Du constat selon lequel un nombre non négligeable de sites massivement contrefaisants tirent des revenus soit des bandeaux publicitaires qu'ils abritent, soit des abonnements - disponibles grâce à un service de paiement en ligne - qu'ils proposent, il en est conclu que les acteurs de la publicité ou de paiement peuvent contribuer à assécher les ressources de ces sites.
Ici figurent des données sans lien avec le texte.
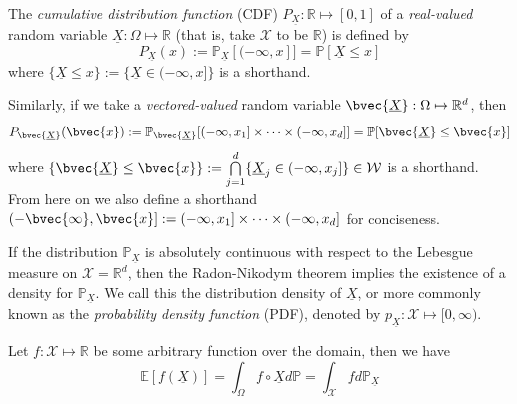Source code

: \documentclass[twoside]{article} \usepackage{aistats2017}
\newcommand{\rv}[1]{\underline{#1}}
\begin{document}
		The \textit{cumulative distribution function} (CDF) $P_{\rv{X}} : \mathbb{R} \mapsto [0, 1]$ of a \textit{real-valued} random variable $\rv{X} : \Omega \mapsto \mathbb{R}$ (that is, take $\mathcal{X}$ to be $\mathbb{R}$) is defined by
		\begin{equation}
			P_{\rv{X}}(x) := \mathbb{P}_{\rv{X}}[(-\infty, x]] = \mathbb{P}[\rv{X} \leq x]
		\label{eq:cdf}
		\end{equation}
		where $\{\rv{X} \leq x\} := \{\rv{X} \in (-\infty, x]\}$ is a shorthand.

		Similarly, if we take a \textit{vectored-valued} random variable $\bvec{\rv{X}} : \Omega \mapsto \mathbb{R}^{d}$, then 
		\begin{equation}
			P_{\bvec{\rv{X}}}(\bvec{x}) := \mathbb{P}_{\bvec{\rv{X}}}[(-\infty, x_{1}] \times \dots \times (-\infty, x_{d}]] = \mathbb{P}[\bvec{\rv{X}} \leq \bvec{x}]
		\label{eq:cdf_vector}
		\end{equation}
		where $\{\bvec{\rv{X}} \leq \bvec{x}\} := \bigcap\limits_{j = 1}^{d} \{\rv{X}_{j} \in (-\infty, x_{j}]\} \in \mathcal{W}$ is a shorthand. From here on we also define a shorthand $(-\bvec{\infty}, \bvec{x}] := (-\infty, x_{1}] \times \dots \times (-\infty, x_{d}]$ for conciseness.
				
		
		If the distribution $\mathbb{P}_{\rv{X}}$ is absolutely continuous with respect to the Lebesgue measure on $\mathcal{X} = \mathbb{R}^{d}$, then the Radon-Nikodym theorem implies the existence of a density for $\mathbb{P}_{\rv{X}}$. We call this the distribution density of $\rv{X}$, or more commonly known as the \textit{probability density function} (PDF), denoted by $p_{\rv{X}}: \mathcal{X} \mapsto [0, \infty)$.
		
		Let $f : \mathcal{X} \mapsto \mathbb{R}$ be some arbitrary function over the domain, then we have
		\begin{equation}
			\mathbb{E}[f(\rv{X})] = \int_{\Omega} f \circ \rv{X} d \mathbb{P} = \int_{\mathcal{X}} f d \mathbb{P}_{\rv{X}}
		\label{eq:functional_expectation}
		\end{equation}
		
\end{document}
Selon l'analyse de Mireille Imbert-Quaretta, « ces acteurs sont déjà engagés dans la lutte contre diverses infractions commises sur Internet et ne souhaitent pas être associés à la contrefaçon de droits d'auteurs pour diverses raisons : protection de leur image de marque et promotion d'un climat de confiance sur Internet dont ils ne peuvent être que bénéficiaires. Ils souhaitent cependant disposer d'éléments suffisamment probants pour garantir leur sécurité juridique dans le cadre des mesures qu'ils pourraient être amenés à prendre à l'égard des sites massivement contrefaisants ».

Afin d' apporter ces garanties en échange de l'engagement des intermédiaires de la publicité et du paiement en ligne de ne plus contracter avec ces sites, il a été choisi de se placer sur le terrain de l'autorégulation au travers de la signature de chartes sectorielles , sans envisager de mesures contraignantes. Dans leur principe, ces chartes ont vocation à définir le cadre d'implication des acteurs et de préciser les modalités de leur intervention.
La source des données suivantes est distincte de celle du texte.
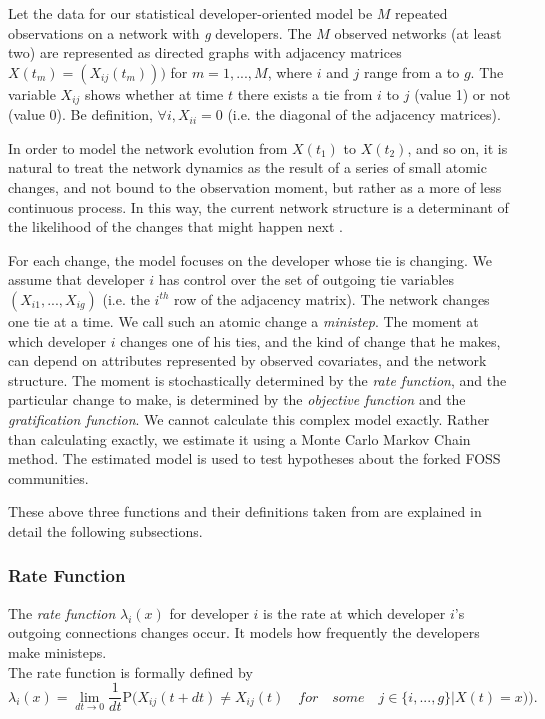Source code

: \documentclass[11pt]{report}
\begin{document}
Let the data for our statistical developer-oriented model be $M$ repeated observations on a network with \textit{g} developers. The $M$ observed networks (at least two) are represented as directed graphs with adjacency matrices $X(t_m) = (X_{ij}(t_m)))$ for $m = 1,...,M$, where $i$ and $j$ range from a to $g$. The variable $X_{ij}$ shows whether at time $t$ there exists a tie from $i$ to $j$ (value 1) or not (value 0). Be definition, $\forall i, X_{ii}=0$ (i.e. the diagonal of the adjacency matrices).

In order to model the network evolution from $X(t_1)$ to $X(t_2)$, and so on, it is natural to treat the network dynamics as the result of a series of small atomic changes, and not bound to the observation moment, but rather as a more of less continuous process. In this way, the current network structure is a determinant of the likelihood of the changes that might happen next \cite{Coleman1964}. 

For each change, the model focuses on the developer whose tie is changing. We assume that developer $i$ has control over the set of outgoing  tie variables $(X_{i1}, ..., X_{ig})$ (i.e. the $i^{th}$ row of the adjacency matrix). The network changes one tie at a time. We call such an atomic change a \textit{ministep}. The moment at which developer $i$ changes one of his ties, and the kind of change that he makes, can depend on attributes represented by observed covariates, and the network structure. The moment is stochastically determined by the \textit{rate function}, and the particular change to make, is determined by the \textit{objective function} and the \textit{gratification function}. We cannot calculate this complex model exactly. Rather than calculating exactly, we estimate it using a Monte Carlo Markov Chain method. The estimated model is used to test hypotheses about the forked FOSS communities. 

These above three functions and their definitions taken from \cite{Snijders2004} are explained in detail the following subsections.

\subsubsection{Rate Function}

The \textit{rate function} $\lambda_i(x)$ for developer $i$ is the rate at which developer $i$'s outgoing connections changes occur. It models how frequently the developers make ministeps.\\
The rate function is formally defined \cite{Snijders2004} by
\begin{equation}
\lambda_i(x) = \lim_{dt \to 0} \frac{1}{dt} \mathrm {P} \big({X_{ij}(t + dt) \neq X_{ij}(t) \quad for \quad some \quad j \in \{i, ..., g\} | X(t) = x)}\big).
\end{equation}
\end{document}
Sous l'égide du CNC, une première charte impliquant les acteurs de l'achat de la publicité en ligne a été signée le 23 mars . Un comité de suivi de son respect a été mis en place dans la foulée avec la participation des représentants des ayants droit (l'ALPA pour l'audiovisuel et le cinéma, la SACEM, la SCPF et la SCPP pour la musique, le SELL et le SNJV pour les jeux vidéo et le SNE pour le livre).

Un travail est, en outre, en cours entre le CNC et l'Inspection générale des finances (IGF) afin d'aboutir à une charte relative aux moyens de paiement en ligne. Les négociations ont débuté au mois d'avril et devraient se conclurent dans les prochaines semaines.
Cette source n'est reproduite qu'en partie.